Scan the entries that follow and work out how many lines contain "Drive". Give the number and nothing else.

(Stored data)
"""
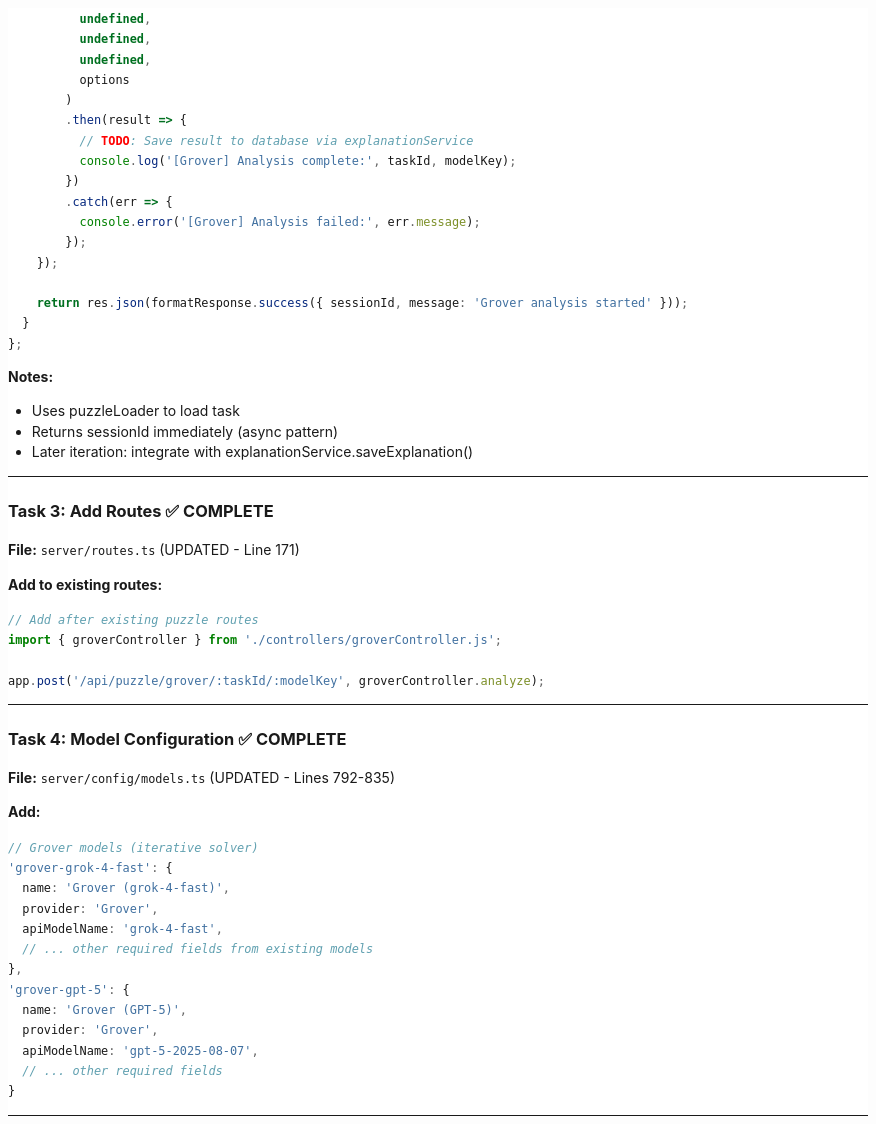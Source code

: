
 ```typescript
          undefined,
          undefined,
          undefined,
          options
        )
        .then(result => {
          // TODO: Save result to database via explanationService
          console.log('[Grover] Analysis complete:', taskId, modelKey);
        })
        .catch(err => {
          console.error('[Grover] Analysis failed:', err.message);
        });
    });

    return res.json(formatResponse.success({ sessionId, message: 'Grover analysis started' }));
  }
};
```

**Notes:**
- Uses puzzleLoader to load task
- Returns sessionId immediately (async pattern)
- Later iteration: integrate with explanationService.saveExplanation()

---

### **Task 3: Add Routes** ✅ COMPLETE

**File:** `server/routes.ts` (UPDATED - Line 171)

**Add to existing routes:**

```typescript
// Add after existing puzzle routes
import { groverController } from './controllers/groverController.js';

app.post('/api/puzzle/grover/:taskId/:modelKey', groverController.analyze);
```

---

### **Task 4: Model Configuration** ✅ COMPLETE

**File:** `server/config/models.ts` (UPDATED - Lines 792-835)

**Add:**

```typescript
// Grover models (iterative solver)
'grover-grok-4-fast': {
  name: 'Grover (grok-4-fast)',
  provider: 'Grover',
  apiModelName: 'grok-4-fast',
  // ... other required fields from existing models
},
'grover-gpt-5': {
  name: 'Grover (GPT-5)',
  provider: 'Grover',
  apiModelName: 'gpt-5-2025-08-07',
  // ... other required fields
}
```

---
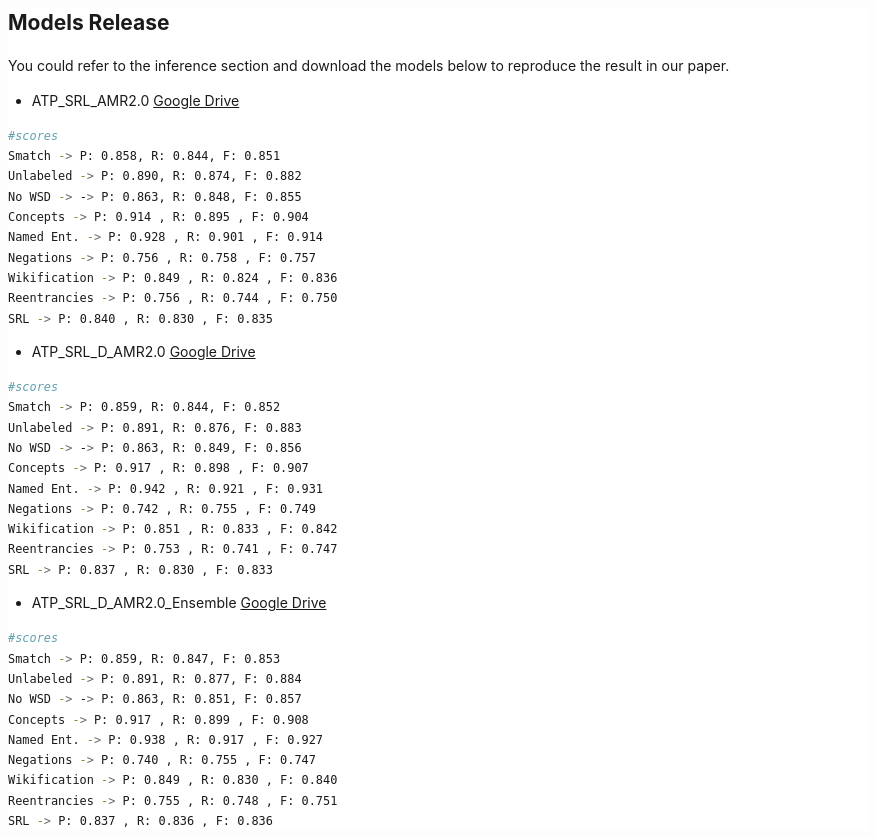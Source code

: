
 ```bash
```

## Models Release

You could refer to the inference section and download the models below to reproduce the result in our paper.

- ATP_SRL_AMR2.0 [Google Drive](https://drive.google.com/file/d/1MUJ6tW_0MY9SWAbRVEWXHzWYxx9nDx9W/view?usp=sharing)

```sh
#scores
Smatch -> P: 0.858, R: 0.844, F: 0.851
Unlabeled -> P: 0.890, R: 0.874, F: 0.882
No WSD -> -> P: 0.863, R: 0.848, F: 0.855
Concepts -> P: 0.914 , R: 0.895 , F: 0.904
Named Ent. -> P: 0.928 , R: 0.901 , F: 0.914
Negations -> P: 0.756 , R: 0.758 , F: 0.757
Wikification -> P: 0.849 , R: 0.824 , F: 0.836
Reentrancies -> P: 0.756 , R: 0.744 , F: 0.750
SRL -> P: 0.840 , R: 0.830 , F: 0.835
```

- ATP_SRL_D_AMR2.0 [Google Drive](https://drive.google.com/file/d/1sxKOjkkZ9MqveF6yMuMT5GfuvPVJcgKH/view?usp=sharing)

```sh
#scores
Smatch -> P: 0.859, R: 0.844, F: 0.852
Unlabeled -> P: 0.891, R: 0.876, F: 0.883
No WSD -> -> P: 0.863, R: 0.849, F: 0.856
Concepts -> P: 0.917 , R: 0.898 , F: 0.907
Named Ent. -> P: 0.942 , R: 0.921 , F: 0.931
Negations -> P: 0.742 , R: 0.755 , F: 0.749
Wikification -> P: 0.851 , R: 0.833 , F: 0.842
Reentrancies -> P: 0.753 , R: 0.741 , F: 0.747
SRL -> P: 0.837 , R: 0.830 , F: 0.833
```

- ATP_SRL_D_AMR2.0_Ensemble [Google Drive](https://drive.google.com/file/d/1cj216t9Qc1_D24f9Cs-jTv4z_fMPInER/view?usp=sharing)
```sh
#scores
Smatch -> P: 0.859, R: 0.847, F: 0.853
Unlabeled -> P: 0.891, R: 0.877, F: 0.884
No WSD -> -> P: 0.863, R: 0.851, F: 0.857
Concepts -> P: 0.917 , R: 0.899 , F: 0.908
Named Ent. -> P: 0.938 , R: 0.917 , F: 0.927
Negations -> P: 0.740 , R: 0.755 , F: 0.747
Wikification -> P: 0.849 , R: 0.830 , F: 0.840
Reentrancies -> P: 0.755 , R: 0.748 , F: 0.751
SRL -> P: 0.837 , R: 0.836 , F: 0.836
```
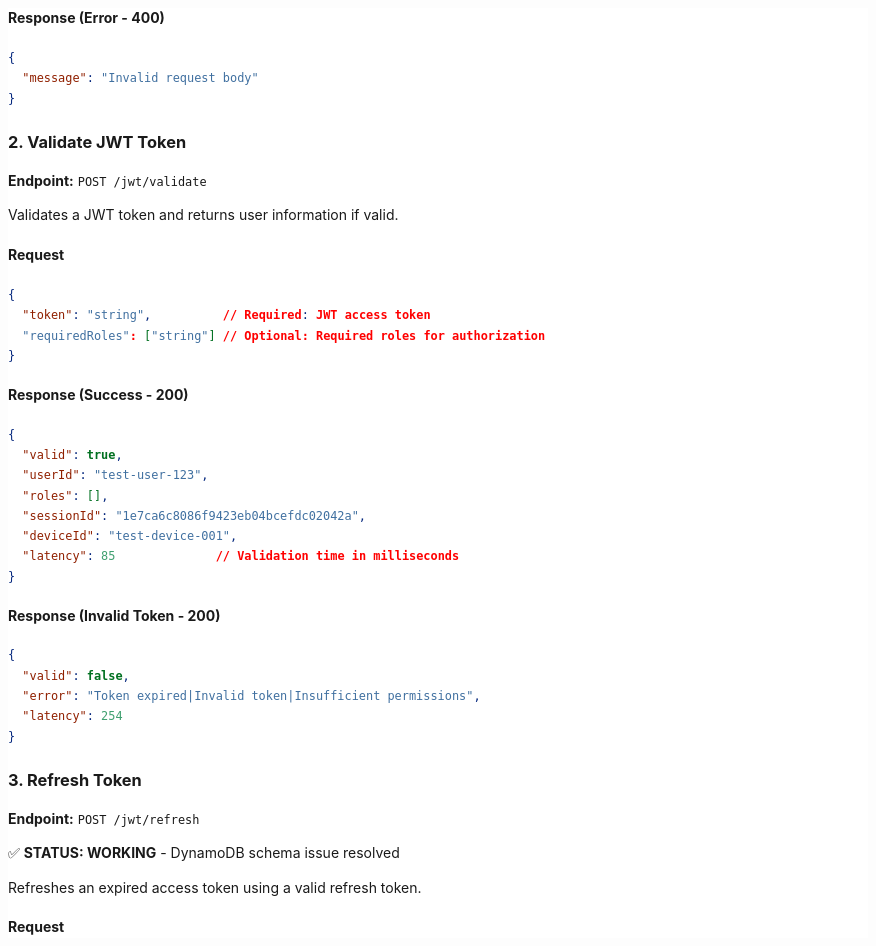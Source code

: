 #### Response (Error - 400)

```json
{
  "message": "Invalid request body"
}
```

### 2. Validate JWT Token

**Endpoint:** `POST /jwt/validate`

Validates a JWT token and returns user information if valid.

#### Request

```json
{
  "token": "string",          // Required: JWT access token
  "requiredRoles": ["string"] // Optional: Required roles for authorization
}
```

#### Response (Success - 200)

```json
{
  "valid": true,
  "userId": "test-user-123",
  "roles": [],
  "sessionId": "1e7ca6c8086f9423eb04bcefdc02042a",
  "deviceId": "test-device-001",
  "latency": 85              // Validation time in milliseconds
}
```

#### Response (Invalid Token - 200)

```json
{
  "valid": false,
  "error": "Token expired|Invalid token|Insufficient permissions",
  "latency": 254
}
```

### 3. Refresh Token

**Endpoint:** `POST /jwt/refresh`

✅ **STATUS: WORKING** - DynamoDB schema issue resolved

Refreshes an expired access token using a valid refresh token.

#### Request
"""
§ Answer space
3